A licensed medical marijuana grower who had his mortgage pulled by Scotiabank is a good lesson for clients who do unauthorized renovations, say brokers.
“Marijuana or no marijuana – it sounds as though the unauthorized renovation work itself warranted a breach of the mortgage,” says Calum Ross
, owner of the Mortgage Management Group. “For someone to make renovations to accommodate a marijuana grow operation (legal or otherwise) without getting prior written consent takes such staggeringly bad judgement that I would suggest he may be sampling too much of his own product. I applaud Scotiabank on the decision.”
Robert McIlvenna, a retired school teacher living in Sudbury, Ont., was told by a federal court judge that the Canadian Human Rights Commission did not err in dismissing his discrimination claim against Scotia
for calling in his mortgage – that despite his status as a licensed medical marijuana grower.
In the complaint, McIlvenna alleged that the only reason for the demand was “because the bank has learned that there is cannabis growing on the property.”
The growing was being conducted because his son’s disabilities required the drug’s use, he told the commission and court.
But for Ross, the terms of the mortgage were clearly spelled out for McIlvenna.

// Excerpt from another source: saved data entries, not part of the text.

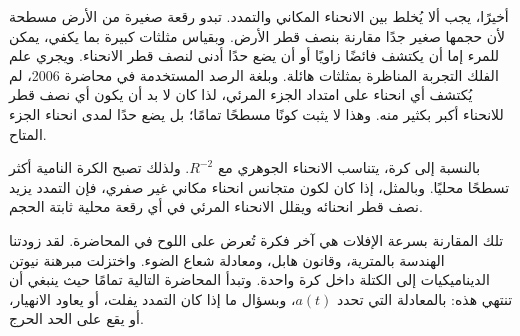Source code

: \begin{classroomqa}
\end{classroomqa}

أخيرًا، يجب ألا يُخلط بين الانحناء المكاني والتمدد. تبدو رقعة صغيرة من الأرض مسطحة لأن حجمها صغير جدًا مقارنة بنصف قطر الأرض. وبقياس مثلثات كبيرة بما يكفي، يمكن للمرء إما أن يكتشف فائضًا زاويًا أو أن يضع حدًا أدنى لنصف قطر الانحناء. ويجري علم الفلك التجربة المناظرة بمثلثات هائلة. وبلغة الرصد المستخدمة في محاضرة 2006، لم يُكتشف أي انحناء على امتداد الجزء المرئي، لذا كان لا بد أن يكون أي نصف قطر للانحناء أكبر بكثير منه. وهذا لا يثبت كونًا مسطحًا تمامًا؛ بل يضع حدًا لمدى انحناء الجزء المتاح.

بالنسبة إلى كرة، يتناسب الانحناء الجوهري مع \(R^{-2}\). ولذلك تصبح الكرة النامية أكثر تسطحًا محليًا. وبالمثل، إذا كان لكون متجانس انحناء مكاني غير صفري، فإن التمدد يزيد نصف قطر انحنائه ويقلل الانحناء المرئي في أي رقعة محلية ثابتة الحجم.

\begin{classroomqa}
\end{classroomqa}

تلك المقارنة بسرعة الإفلات هي آخر فكرة تُعرض على اللوح في المحاضرة. لقد زودتنا الهندسة بالمترية، وقانون هابل، ومعادلة شعاع الضوء. واختزلت مبرهنة نيوتن الديناميكيات إلى الكتلة داخل كرة واحدة. وتبدأ المحاضرة التالية تمامًا حيث ينبغي أن تنتهي هذه: بالمعادلة التي تحدد \(a(t)\)، وبسؤال ما إذا كان التمدد يفلت، أو يعاود الانهيار، أو يقع على الحد الحرج.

“The paper clearly states, ‘those changes were substantial and were made without the consent of Scotiabank and had the effect of considerably reducing the value of the property ,’” Ross told MortgageBrokerNews.ca. “People need to use more common sense in their mortgage dealings. If you have any concern about the legal ability of potential recourse of something you are doing with a home you have a mortgage on, then do yourself a favour and get a written authorization in advance from the lender.”

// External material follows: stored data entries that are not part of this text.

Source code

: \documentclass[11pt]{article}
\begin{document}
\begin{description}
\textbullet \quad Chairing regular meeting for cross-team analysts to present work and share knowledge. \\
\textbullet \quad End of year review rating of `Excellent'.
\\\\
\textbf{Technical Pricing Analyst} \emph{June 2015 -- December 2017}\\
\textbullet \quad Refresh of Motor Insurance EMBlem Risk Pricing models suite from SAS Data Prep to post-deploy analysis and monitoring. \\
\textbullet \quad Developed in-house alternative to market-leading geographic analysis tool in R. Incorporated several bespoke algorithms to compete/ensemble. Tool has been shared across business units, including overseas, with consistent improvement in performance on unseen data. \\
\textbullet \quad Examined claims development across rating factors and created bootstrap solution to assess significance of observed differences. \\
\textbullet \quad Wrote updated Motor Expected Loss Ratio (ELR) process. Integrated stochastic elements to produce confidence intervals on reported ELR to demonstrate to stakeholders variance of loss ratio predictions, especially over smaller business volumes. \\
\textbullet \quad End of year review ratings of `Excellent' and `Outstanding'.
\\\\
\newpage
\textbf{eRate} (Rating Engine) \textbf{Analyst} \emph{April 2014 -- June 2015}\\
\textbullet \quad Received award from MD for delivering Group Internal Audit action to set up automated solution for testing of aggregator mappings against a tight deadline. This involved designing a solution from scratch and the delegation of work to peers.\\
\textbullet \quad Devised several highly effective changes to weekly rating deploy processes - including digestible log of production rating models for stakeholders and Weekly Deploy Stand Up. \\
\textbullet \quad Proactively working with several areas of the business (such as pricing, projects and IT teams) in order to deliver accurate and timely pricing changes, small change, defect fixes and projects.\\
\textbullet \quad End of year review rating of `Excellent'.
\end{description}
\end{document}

Scotiabank took the position that it was exercising its contractual right to call the mortgage because McIlvenna had violated its terms. To accommodate the cannabis, McIlvenna had made extensive renovations to the home, which was 40 per cent complete at the time the bank re-appraised the property.
Under the terms of the mortgage McIlvenna was required to keep the property in good condition, inform the bank of planned improvement, provide a plan and not deviate from the plan. Scotiabank alleged that McIlvenna had breached these conditions and had reduced the value of the house by $47,000.
, owner of Verico
Butler Mortgage, agrees that the homeowner should have followed the terms of the mortgage agreement – notwithstanding the morality or legality of his obligation to his son.

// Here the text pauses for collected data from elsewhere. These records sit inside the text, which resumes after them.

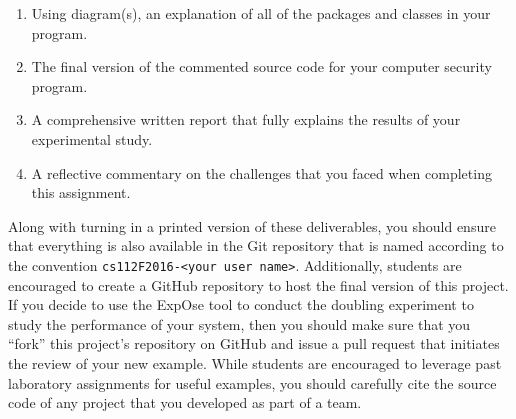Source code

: \vspace*{-.1in}
\begin{enumerate}

  \itemsep0pt

  \item Using diagram(s), an explanation of all of the packages and classes in your program.

  \item The final version of the commented source code for your computer security program.

  \item A comprehensive written report that fully explains the results of your experimental study.

  \item A reflective commentary on the challenges that you faced when completing this assignment.

\end{enumerate}
\vspace*{-.1in}

Along with turning in a printed version of these deliverables, you should ensure that everything is also
available in the Git repository that is named according to the convention {\tt cs112F2016-<your user name>}.
Additionally, students are encouraged to create a GitHub repository to host the final version of this project. If you
decide to use the {\sc ExpOse} tool to conduct the doubling experiment to study the performance of your system, then you
should make sure that you ``fork'' this project's repository on GitHub and issue a pull request that initiates the
review of your new example. While students are encouraged to leverage past laboratory assignments for useful examples,
you should carefully cite the source code of any project that you developed as part of a team.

“While I am a strong proponent of the total legalization of cannabis, Scotia’s position is fair in all ways that I know of,” says Butler. “The fact there was a person in the home who had a need for marijuana is a non-issue; there is huge access to grass in this country so there were many other solutions other than building a mini grow-op in the house.”
In his ruling, Justice Roger Hughes ruled that the dismissal by the human rights commission was reasonable, citing Scotia’s decision to pull the mortgage was valid as “those changes (made by McIlvenna) were substantial and were made without the consent of Scotiabank and had the effect of considerably reducing the value of the property.”
And the stigma attached to property value and marijuana grow operations should have been known by McIlvenna, says Butler.
“Marijuana growers large and small actually do understand the real estate stigma attached to what they are doing to their properties,” says Butler. “Legal grower or illegal grower, the negative real estate impact of even a small grow-op is massively repeated through all media, all the time. This action drastically affected the value of the property and that is the whole story. Scotia is within their moral and contractual rights. The guy knew what he was doing.”